◆ WORK TASK:
Return all of the data exactly, with nothing left out but the pictures.

* * *

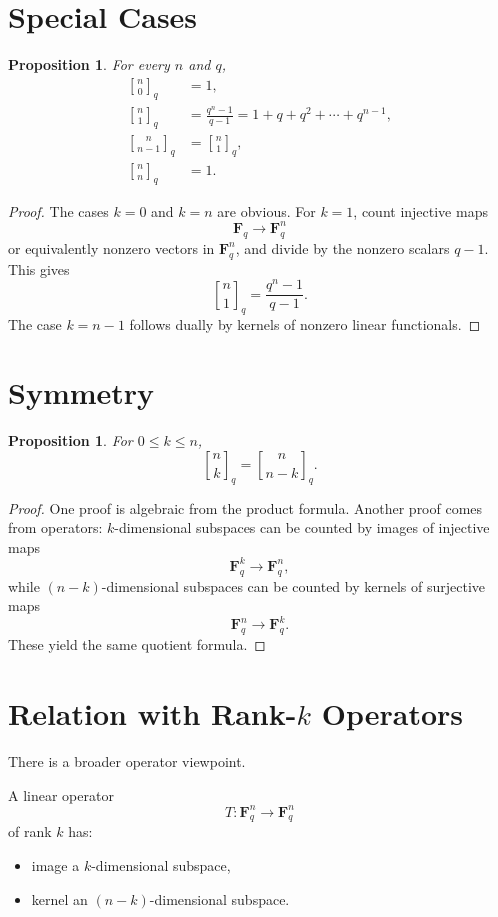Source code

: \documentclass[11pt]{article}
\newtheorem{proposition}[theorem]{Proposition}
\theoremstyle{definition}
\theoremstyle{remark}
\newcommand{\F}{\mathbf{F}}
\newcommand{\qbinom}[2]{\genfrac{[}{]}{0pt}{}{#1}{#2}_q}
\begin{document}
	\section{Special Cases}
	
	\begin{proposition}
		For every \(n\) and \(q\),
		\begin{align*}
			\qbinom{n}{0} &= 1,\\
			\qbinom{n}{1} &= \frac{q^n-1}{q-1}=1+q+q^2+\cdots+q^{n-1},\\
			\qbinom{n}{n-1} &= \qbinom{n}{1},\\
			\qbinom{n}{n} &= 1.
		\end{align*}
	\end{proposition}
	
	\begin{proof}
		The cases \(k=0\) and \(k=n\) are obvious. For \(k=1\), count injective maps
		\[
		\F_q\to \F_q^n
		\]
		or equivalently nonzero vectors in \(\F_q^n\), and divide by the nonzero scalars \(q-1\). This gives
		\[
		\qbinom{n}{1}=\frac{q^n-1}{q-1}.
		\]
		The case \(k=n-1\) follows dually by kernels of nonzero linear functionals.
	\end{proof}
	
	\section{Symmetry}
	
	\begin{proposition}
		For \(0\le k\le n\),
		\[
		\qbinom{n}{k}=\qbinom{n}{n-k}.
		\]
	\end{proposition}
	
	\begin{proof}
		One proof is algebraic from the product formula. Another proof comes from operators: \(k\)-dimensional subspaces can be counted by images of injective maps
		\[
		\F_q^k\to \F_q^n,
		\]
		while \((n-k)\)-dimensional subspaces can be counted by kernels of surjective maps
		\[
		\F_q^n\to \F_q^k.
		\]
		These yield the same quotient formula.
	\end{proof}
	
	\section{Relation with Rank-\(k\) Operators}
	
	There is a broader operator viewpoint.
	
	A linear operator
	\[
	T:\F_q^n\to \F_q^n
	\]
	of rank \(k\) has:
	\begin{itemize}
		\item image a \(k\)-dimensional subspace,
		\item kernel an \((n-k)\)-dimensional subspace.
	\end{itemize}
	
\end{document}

* * *

◆ EXERCISE RESULT:
Source code

: \documentclass[11pt]{article}
\newtheorem{proposition}[theorem]{Proposition}
\theoremstyle{definition}
\theoremstyle{remark}
\newcommand{\F}{\mathbf{F}}
\newcommand{\qbinom}[2]{\genfrac{[}{]}{0pt}{}{#1}{#2}_q}
\begin{document}
	\section{Special Cases}
	
	\begin{proposition}
		For every \(n\) and \(q\),
		\begin{align*}
			\qbinom{n}{0} &= 1,\\
			\qbinom{n}{1} &= \frac{q^n-1}{q-1}=1+q+q^2+\cdots+q^{n-1},\\
			\qbinom{n}{n-1} &= \qbinom{n}{1},\\
			\qbinom{n}{n} &= 1.
		\end{align*}
	\end{proposition}
	
	\begin{proof}
		The cases \(k=0\) and \(k=n\) are obvious. For \(k=1\), count injective maps
		\[
		\F_q\to \F_q^n
		\]
		or equivalently nonzero vectors in \(\F_q^n\), and divide by the nonzero scalars \(q-1\). This gives
		\[
		\qbinom{n}{1}=\frac{q^n-1}{q-1}.
		\]
		The case \(k=n-1\) follows dually by kernels of nonzero linear functionals.
	\end{proof}
	
	\section{Symmetry}
	
	\begin{proposition}
		For \(0\le k\le n\),
		\[
		\qbinom{n}{k}=\qbinom{n}{n-k}.
		\]
	\end{proposition}
	
	\begin{proof}
		One proof is algebraic from the product formula. Another proof comes from operators: \(k\)-dimensional subspaces can be counted by images of injective maps
		\[
		\F_q^k\to \F_q^n,
		\]
		while \((n-k)\)-dimensional subspaces can be counted by kernels of surjective maps
		\[
		\F_q^n\to \F_q^k.
		\]
		These yield the same quotient formula.
	\end{proof}
	
	\section{Relation with Rank-\(k\) Operators}
	
	There is a broader operator viewpoint.
	
	A linear operator
	\[
	T:\F_q^n\to \F_q^n
	\]
	of rank \(k\) has:
	\begin{itemize}
		\item image a \(k\)-dimensional subspace,
		\item kernel an \((n-k)\)-dimensional subspace.
	\end{itemize}
	
\end{document}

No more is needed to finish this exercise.